Step one defining a database schema for the excel files they currently used to store the information. Contrary to the document systems of the various UN organizations which scatter the various PDF's across different sites, the aim of resolutionfinder.org (previously called UN-informed.org) is to bring all information to one database. Furthermore resolutionfinder.org would also show the entire history of documents and each of the clauses there in. This again is a huge leap forward, since right now its essentially impossible to determine if a given document or clause is actually the most current version and how things changed over time. Especially this history was a big challenge in the definition of the schema.

Aside from this the two years that MCM spend interviewing key stakeholders like NGO's, government officials and researchers have lead to a fairly complex set of additional attributes that also need to be stored for each document and clause. The fact that each clause is stored separately is also a key improvement since many documents contain decisions on many different topics. With this database it will be possible to search for just the clauses for a given area as both documents and individual clauses are tagged.

Using the admin generator of the symfony PHP framework I started building up an interface to the database in order to be able to get feedback from the MCM team. By way of a call for help on my blog Dennis Riedel, living in Barcelona, joined the effort and began working on an import tool to move the data from the excel files into the database schema. At a project meeting in Helsinki in early December 2009, we used this prototype to define the final specifications for the database.

The goal was to have a working frontend ready for the  conference MCM was organizing on the topic of “UN information management” end of May 2010. No small undertaking for a small team of two guys in their spare time, neither of whom being real experts in frontend development. So I turned to Liip for help. At Liip we have budgets to support technically or socially relevant efforts. The process is basically pitching the idea to the entire team to get development resources. In the end resolutionfinder.org was allocated 12 man days development as well as 1 man day for server administration and a server to run the application on!

Christoph and Jordi both stepped up on short notice to help me build up a frontend that actually exceeded by far the hopes of the MCM team. The site leverages Apache Solr for the search with features boolean operators and facette filtering. We display the documents, clauses as well as their relation and history. Its also possible to register to store bookmarks to documents and clauses as well as comment them. Most amazingly we still have a few days of development left that we will use to further optimize the UX on the search interface. I should also thank Stefan Sicher who delivered a very sleek and clean design just days before the conference.

Obviously there is still lots left to do. As mentioned before we want to further improve the UX on the search. We are also considering adding alternative search approaches, for example some people might want to search chronologically, others organization etc. We also want to add data mining capabilities so that we can automatically import voting records and maybe eventually even entire documents. Supporting more languages both for the interface and the content also is high on our list. We might also provide the content via an RDF database to enable others to come up with queries of their own. The team is obviously full of ideas and is actively looking for companies or developers willing to donate resources. The  source code of the entire application is of course open source: patches welcome!

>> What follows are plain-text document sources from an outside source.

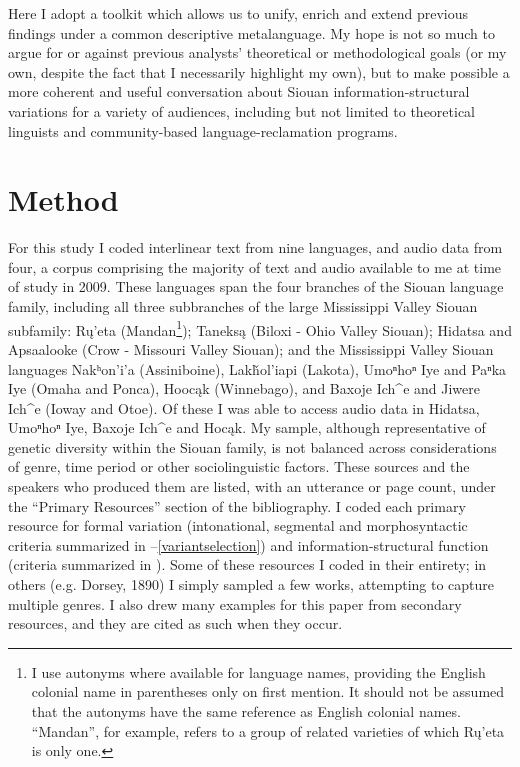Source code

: \documentclass[output=paper]{LSP/langsci}
\begin{document}
	Here I adopt a toolkit which allows us to unify, enrich and extend previous findings under a common descriptive metalanguage. My hope is not so much to argue for or against previous analysts’ theoretical or methodological goals (or my own, despite the fact that I necessarily highlight my own), but to make possible a more coherent and useful conversation about Siouan information-structural variations for a variety of audiences, including but not limited to theoretical linguists and community-based language-reclamation programs.

\section{Method}

For this study I coded interlinear text from nine languages, and audio data from four, a corpus comprising the majority of text and audio available to me at time of study in 2009. These languages span the four branches of the Siouan language family, including all three subbranches of the large Mississippi Valley Siouan subfamily: Rų’eta (Mandan\footnote{I use autonyms where available for language names, providing the English colonial name in parentheses only on first mention. It should not be assumed that the autonyms have the same reference as English colonial names. “Mandan”, for example, refers to a group of related varieties of which Rų’eta is only one.}); Taneksą (Biloxi - Ohio Valley Siouan); Hidatsa and Apsaalooke (Crow - Missouri Valley Siouan); and the Mississippi Valley Siouan languages Nakʰon’i’a (Assiniboine), Lakȟol’iapi (Lakota), Umoⁿhoⁿ Iye and Paⁿka Iye (Omaha and Ponca), Hoocąk (Winnebago), and Baxoje Ich\^{}e and Jiwere Ich\^{}e (Ioway and Otoe). Of these I was able to access audio data in Hidatsa, Umoⁿhoⁿ Iye, Baxoje Ich\^{}e and Hocąk. My sample, although representative of genetic diversity within the Siouan family, is not balanced across considerations of genre, time period or other sociolinguistic factors. These sources and the speakers who produced them are listed, with an utterance or page count, under the “Primary Resources” section of the bibliography. I coded each primary resource for formal variation (intonational, segmental and morphosyntactic criteria summarized in --\ref{variantselection}) and information-structural function (criteria summarized in ). Some of these resources I coded in their entirety; in others (e.g. Dorsey, 1890) I simply sampled a few works, attempting to capture multiple genres. I also drew many examples for this paper from secondary resources, and they are cited as such when they occur.
\end{document}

Here is an example search for “security council” documents, for regional education topics outside of africa. Here is an example document and example clause with a history on the topic of malaria. Additional information on the technology can be found in the case studies publised as Lucid Imagination and symfony. I also published a series of posts on my personal blog. Overall it was a very fun and rewarding experience and obviously I will continue to work on the project in my spare time. For Liip I can already see how several of the lessons learned during the project have paid off on client projects as well. So overall I guess its a win for all!